On Friday, Nene and former finance minister Malusi Gigaba appeared before the Nugent commission of inquiry into governance issues at the revenue service.
Nene told the commission — chaired by retired Judge Robert Nugent — that his relationship was strained by a number of changes such as the operational changes at Sars and the underperforming economy which was fast putting revenue collection at risk.
“There’s no perfect relationship but there could be a professional relationship in an environment where we share the same objective,” Nene said.
“In the period I worked with the commissioner we had a number of issues to deal with, in some instances, I felt I had to appoint an advisory committee because I felt he was focusing on the so-called “rogue unit” rather than focusing on revenue which is the core function.
“We handled that matter quite maturely, but I continued to have my reservations because from time to time I had to call him to order so he could focus on revenue,” Nene added.
Nene was responsible for approving the restructuring proposal designed by consultancy firm Bain & Company and brought forward by Moyane. This process has been largely credited for the overhaul of Sars’s operational model which dismantled key units in Sars such as the Large Business Centre and creating inefficiencies that led to revenue shortfalls, the latest being a R48-billion hole from the 2017/2018 tax year.
Nene said he endorsed the review of Sars’s operational model because he believed that the intention was to revitalise and strengthen Sars’s systems to improve revenue collection.
He said Sars was going through a tough time following the “unceremonious” resignation of acting commissioner Ivan Pillay including being embroiled in months of negative media reports on the rogue unit which was said to be running a brothel and spying on former president Jacob Zuma.
He added that it was an operational matter and Moyane could have gone ahead without his approval.
“With hindsight it did not actually achieve the intended objective,” said Nene.
“I would have hoped with a professional company [Bain & Co.] that is advising and in fact had advised one of our institutions, the Development Bank of Southern Africa, and was able to turn it around, I found it very strange that in this instance the same company produced a different outcome… I am utterly disappointed,” said Nene.
Over the course of the commission’s public hearings former and current Sars officials have repeatedly spoken about how the implementation of the new model not only undercut Sars’s efficiency but was used by Moyane to secure power at Sars creating an environment of fear.
This was part of the reason why the commission of inquiry was established Gigaba said on Friday.
Gigaba said during his time at treasury he proposed the formation of the commission to Zuma to get an “in-depth” perspective into issues of governance and administration at Sars. But it was Ramaphosa who “promptly” established the commission.
Gigaba was also quizzed about giving the go-ahead for a mysterious three-day trip that Moyane took to Russia to meet with the Russian tax authority in November 2017.

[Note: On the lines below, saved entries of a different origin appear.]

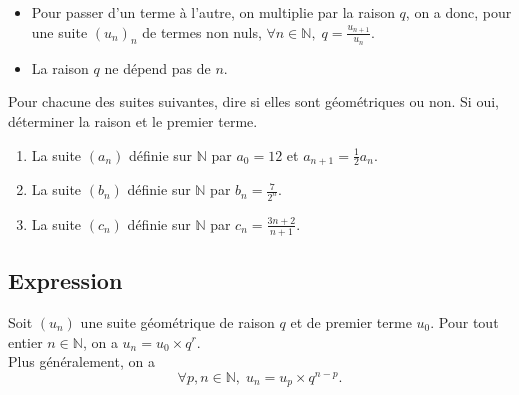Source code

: \documentclass[11pt]{article}
\begin{document}
\begin{rmq}
  \begin{itemize}
    \item Pour passer d'un terme à l'autre, on multiplie par la raison $q$, on a
      donc, pour une suite $(u_n)_n$ de termes non nuls,
      $\forall n\in\mathbb{N},\;q=\frac{u_{n+1}}{u_n}$.
    \item La raison $q$ ne dépend pas de $n$.
  \end{itemize}
\end{rmq}

\begin{app}
  Pour chacune des suites suivantes, dire si elles sont géométriques ou non. Si
  oui, déterminer la raison et le premier terme.
  \begin{enumerate}
    \item La suite $\left( a_n \right)$ définie sur $\mathbb{N}$ par $a_0=12$ et
      $a_{n+1} = \frac{1}{2}a_n$.
    \item La suite $\left( b_n \right)$ définie sur $\mathbb{N}$ par $b_n =
      \frac{7}{2^n}$.
    \item La suite $\left( c_n \right)$ définie sur $\mathbb{N}$ par $c_n =
      \frac{3n+2}{n+1}$.
  \end{enumerate}
\end{app}

\subsection{Expression}
\begin{prop}
  Soit $(u_n)$ une suite géométrique de raison $q$ et de premier terme $u_0$.
  Pour tout entier $n\in\mathbb{N}$, on a $u_n = u_0 \times q^r$.\\
  Plus généralement, on a
  \[
    \forall p,n\in\mathbb{N},\; u_n = u_p \times q^{n-p}.
  \]
  
  \begin{center}
  \end{center}
\end{prop}
\end{document}
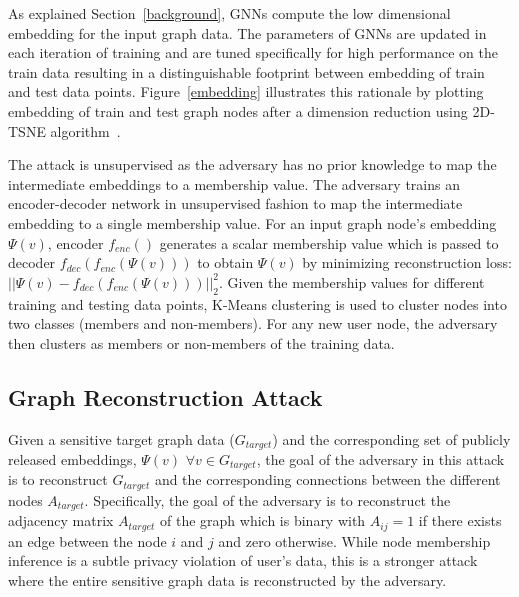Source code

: As explained Section~\ref{background}, GNNs compute the low dimensional embedding for the input graph data.
The parameters of GNNs are updated in each iteration of training and are tuned specifically for high performance on the train data resulting in a distinguishable footprint between embedding of train and test data points.
Figure~\ref{embedding} illustrates this rationale by plotting embedding of train and test graph nodes after a dimension reduction using 2D-TSNE algorithm~\cite{tsne}.


The attack is unsupervised as the adversary has no prior knowledge to map the intermediate embeddings to a membership value. %
The adversary trains an encoder-decoder network in unsupervised fashion to map the intermediate embedding to a single membership value.
For an input graph node's embedding $\Psi (v)$, encoder $f_{enc}()$ generates a scalar membership value which is passed to decoder $f_{dec}(f_{enc}(\Psi (v)))$ to obtain $\Psi(v)$ by minimizing reconstruction loss: $||\Psi (v) - f_{dec}(f_{enc}(\Psi (v)))||_2^2$.
Given the membership values for different training and testing data points, K-Means clustering is used to cluster nodes into two classes (members and non-members).
For any new user node, the adversary then clusters as members or non-members of the training data.







\subsection{Graph Reconstruction Attack}

Given a sensitive target graph data ($G_{target}$) and the corresponding set of publicly released embeddings, $\Psi (v)$ $\forall v \in G_{target}$, the goal of the adversary in this attack is to reconstruct $G_{target}$ and the corresponding connections between the different nodes $A_{target}$.
Specifically, the goal of the adversary is to reconstruct the adjacency matrix $A_{target}$ of the graph which is binary with $A_{ij}=1$ if there exists an edge between the node $i$ and $j$ and zero otherwise.
While node membership inference is a subtle privacy violation of user's data, this is a stronger attack where the entire sensitive graph data is reconstructed by the adversary.

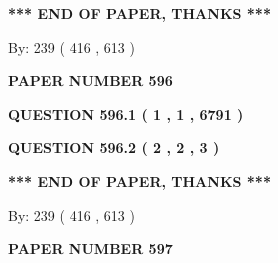 \documentclass[12pt]{article}
\begin{document}
   
   
   
   
\vspace{1.0in} 
{\textbf{\large{ *** END OF PAPER, THANKS *** }}} 
   
   
\hspace{1.0in} By: 
 239 ( 416 ,  613 )
   
   
   
   
\newpage 
\setcounter{page}{ 
   596001 } 
   
   
   
   
 {\textbf{ \Large{ PAPER NUMBER  596  }}}
   
   
\vspace{0.2in}
   
   
   
   
   
   
 \vspace{0.2in}
 
 
 
 
   
   
  
\vspace{0.2in}
  
{\textbf{\Large{QUESTION
596.1 
 ( 1 , 1 , 6791 )
}}}
  
  
  
\vspace{0.2in}
  
{\textbf{\Large{QUESTION
596.2 
 ( 2 , 2 , 3 )
}}}
  
  
   
   
 \vspace{0.2in}
 
   
   
   
   
\vspace{1.0in} 
{\textbf{\large{ *** END OF PAPER, THANKS *** }}} 
   
   
\hspace{1.0in} By: 
 239 ( 416 ,  613 )
   
   
   
   
\newpage 
\setcounter{page}{ 
   597001 } 
   
   
   
   
 {\textbf{ \Large{ PAPER NUMBER  597  }}}
   
   
\vspace{0.2in}
   
\end{document}
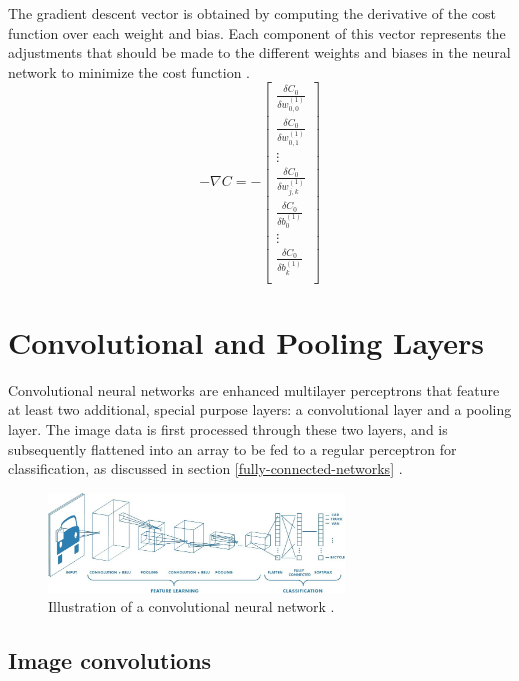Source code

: ﻿\documentclass[12pt,a4paper,notitlepage]{article}
\begin{document}
The gradient descent vector is obtained by computing the derivative of the cost function over each weight and bias. Each component of this vector represents the adjustments that should be made to the different weights and biases in the neural network to minimize the cost function \cite{sanderson_backpropagation_2017}.
\begin{displaymath}
 -\nabla C =
 -\begin{bmatrix}
  \frac{\delta C_0}{\delta w_{0,0}^{(1)}}\\
  \frac{\delta C_0}{\delta w_{0,1}^{(1)}}\\
  \vdots\\
  \frac{\delta C_0}{\delta w_{j,k}^{(1)}}\\
  \frac{\delta C_0}{\delta b_{0}^{(1)}}\\
  \vdots\\
  \frac{\delta C_0}{\delta b_{k}^{(1)}}\\
 \end{bmatrix}
\end{displaymath}

\section{Convolutional and Pooling Layers}\label{cnn-section}
Convolutional neural networks are enhanced multilayer perceptrons that feature at least two additional, special purpose layers: a convolutional layer and a pooling layer. The image data is first processed through these two layers, and is subsequently flattened into an array to be fed to a regular perceptron for classification, as discussed in section \ref{fully-connected-networks} \cite{saha_comprehensive_2018}.

\begin{figure}[htbp]
 \centering
  \includegraphics[width=0.70\textwidth]{images/convolutional-neural-network.jpeg}
 \caption{Illustration of a convolutional neural network \cite{saha_comprehensive_2018}.}
 \label{fig:convolutional-neural-network}
\end{figure}
\subsection{Image convolutions}
\end{document}
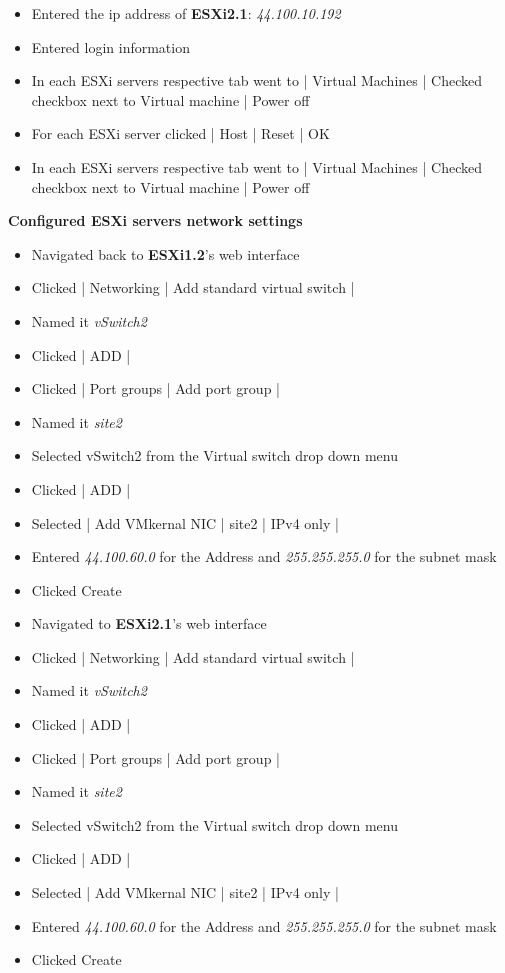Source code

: \documentclass[letterpaper]{article}
\begin{document}
\begin{enumerate}
\begin{itemize}
\begin{itemize}
\item Entered the ip address of \textbf{ESXi2.1}: \emph{44.100.10.192}
\item Entered login information
\item In each ESXi servers respective tab went to | Virtual Machines | Checked checkbox next to Virtual machine | Power off
\item For each ESXi server clicked | Host | Reset | OK
\item In each ESXi servers respective tab went to | Virtual Machines | Checked checkbox next to Virtual machine | Power off
\end{itemize}
\textbf{Configured ESXi servers network settings}
\begin{itemize}
\item Navigated back to \textbf{ESXi1.2}'s web interface
\item Clicked | Networking | Add standard virtual switch |
\item Named it \emph{vSwitch2}
\item Clicked | ADD |
\item Clicked | Port groups | Add port group |
\item Named it \emph{site2}
\item Selected vSwitch2 from the Virtual switch drop down menu
\item Clicked | ADD |
\item Selected | Add VMkernal NIC | site2 | IPv4 only |
\item Entered \emph{44.100.60.0} for the Address and \emph{255.255.255.0} for the subnet mask
\item Clicked Create
\item Navigated to \textbf{ESXi2.1}'s web interface
\item Clicked | Networking | Add standard virtual switch |
\item Named it \emph{vSwitch2}
\item Clicked | ADD |
\item Clicked | Port groups | Add port group |
\item Named it \emph{site2}
\item Selected vSwitch2 from the Virtual switch drop down menu
\item Clicked | ADD |
\item Selected | Add VMkernal NIC | site2 | IPv4 only |
\item Entered \emph{44.100.60.0} for the Address and \emph{255.255.255.0} for the subnet mask
\item Clicked Create

\end{itemize}
\end{itemize}
\end{enumerate}
\end{document}
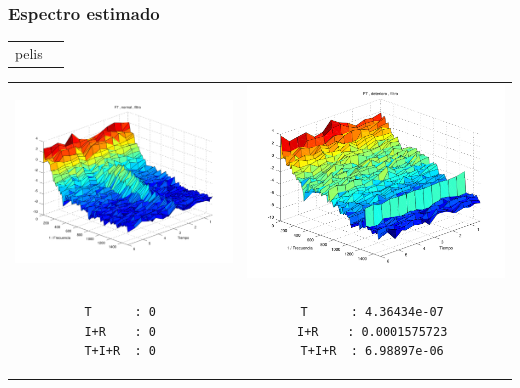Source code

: \documentclass[11pt]{beamer}
\begin{document}

\begin{frame}[fragile]\frametitle{Espectro estimado}

\begin{center}
\begin{tabular}{cc}
pelis
\end{tabular} 
\end{center}

\end{frame}


\begin{frame}[fragile]
\begin{tabular}{cc}
\includegraphics[width=0.5\linewidth]{./img_old/n7f.pdf} 
&
\includegraphics[width=0.5\linewidth]{./img_old/d7f.pdf} 
\\
\begin{lstlisting}
T      : 0 
I+R    : 0 
T+I+R  : 0 
\end{lstlisting}
&
\begin{lstlisting}
T      : 4.36434e-07 
I+R    : 0.0001575723 
T+I+R  : 6.98897e-06 
\end{lstlisting}
\end{tabular}
\end{frame}
\end{document}
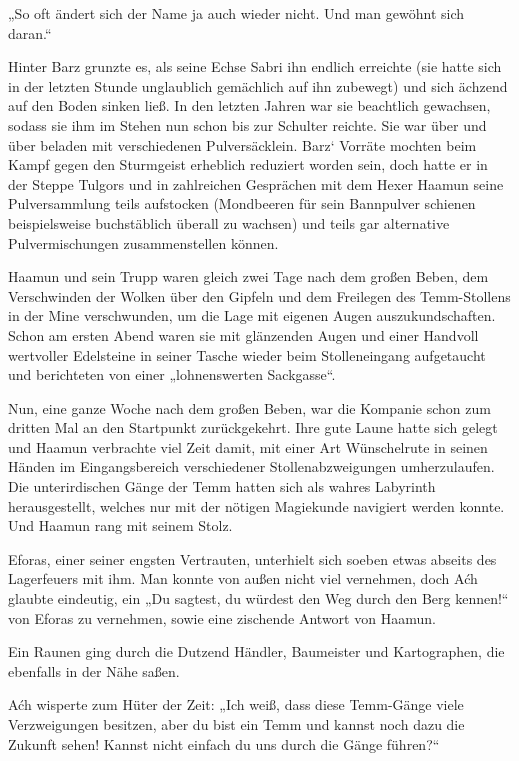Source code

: „So oft ändert sich der Name ja auch wieder nicht. Und man gewöhnt sich daran.“

Hinter Barz grunzte es, als seine Echse Sabri ihn endlich erreichte (sie hatte sich in der letzten Stunde unglaublich gemächlich auf ihn zubewegt) und sich ächzend auf den Boden sinken ließ. In den letzten Jahren war sie beachtlich gewachsen, sodass sie ihm im Stehen nun schon bis zur Schulter reichte. Sie war über und über beladen mit verschiedenen Pulversäcklein. Barz‘ Vorräte mochten beim Kampf gegen den Sturmgeist erheblich reduziert worden sein, doch hatte er in der Steppe Tulgors und in zahlreichen Gesprächen mit dem Hexer Haamun seine Pulversammlung teils aufstocken (Mondbeeren für sein Bannpulver schienen beispielsweise buchstäblich überall zu wachsen) und teils gar alternative Pulvermischungen zusammenstellen können.

Haamun und sein Trupp waren gleich zwei Tage nach dem großen Beben, dem Verschwinden der Wolken über den Gipfeln und dem Freilegen des Temm-Stollens in der Mine verschwunden, um die Lage mit eigenen Augen auszukundschaften. Schon am ersten Abend waren sie mit glänzenden Augen und einer Handvoll wertvoller Edelsteine in seiner Tasche wieder beim Stolleneingang aufgetaucht und berichteten von einer „lohnenswerten Sackgasse“.

Nun, eine ganze Woche nach dem großen Beben, war die Kompanie schon zum dritten Mal an den Startpunkt zurückgekehrt. Ihre gute Laune hatte sich gelegt und Haamun verbrachte viel Zeit damit, mit einer Art Wünschelrute in seinen Händen im Eingangsbereich verschiedener Stollenabzweigungen umherzulaufen. Die unterirdischen Gänge der Temm hatten sich als wahres Labyrinth herausgestellt, welches nur mit der nötigen Magiekunde navigiert werden konnte. Und Haamun rang mit seinem Stolz.

Eforas, einer seiner engsten Vertrauten, unterhielt sich soeben etwas abseits des Lagerfeuers mit ihm. Man konnte von außen nicht viel vernehmen, doch Aćh glaubte eindeutig, ein „Du sagtest, du würdest den Weg durch den Berg kennen!“ von Eforas zu vernehmen, sowie eine zischende Antwort von Haamun.

Ein Raunen ging durch die Dutzend Händler, Baumeister und Kartographen, die ebenfalls in der Nähe saßen.

Aćh wisperte zum Hüter der Zeit: „Ich weiß, dass diese Temm-Gänge viele Verzweigungen besitzen, aber du bist ein Temm und kannst noch dazu die Zukunft sehen! Kannst nicht einfach du uns durch die Gänge führen?“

Gigaba approved the trip even though Moyane had not provided enough information or a report on what the trip was about in line with due process said acting commissioner Mark Kingon in a submission to the commission.
To this day, Gigaba does not know what the trip was about as Moyane did not provide a report upon his return.
Gigaba told the commission that it was not unusual to give approval for an urgent trip without having extensive information as the commissioner travels frequently. “I relied on the integrity of the person and never thought they would provide me with incorrect information,” he said.
When asked if he had requested a report, Gigaba said in-between preparing for the African National Congress’s December conference, the February budget speech and finally being reshuffled back to Home Affairs, it “slipped through.”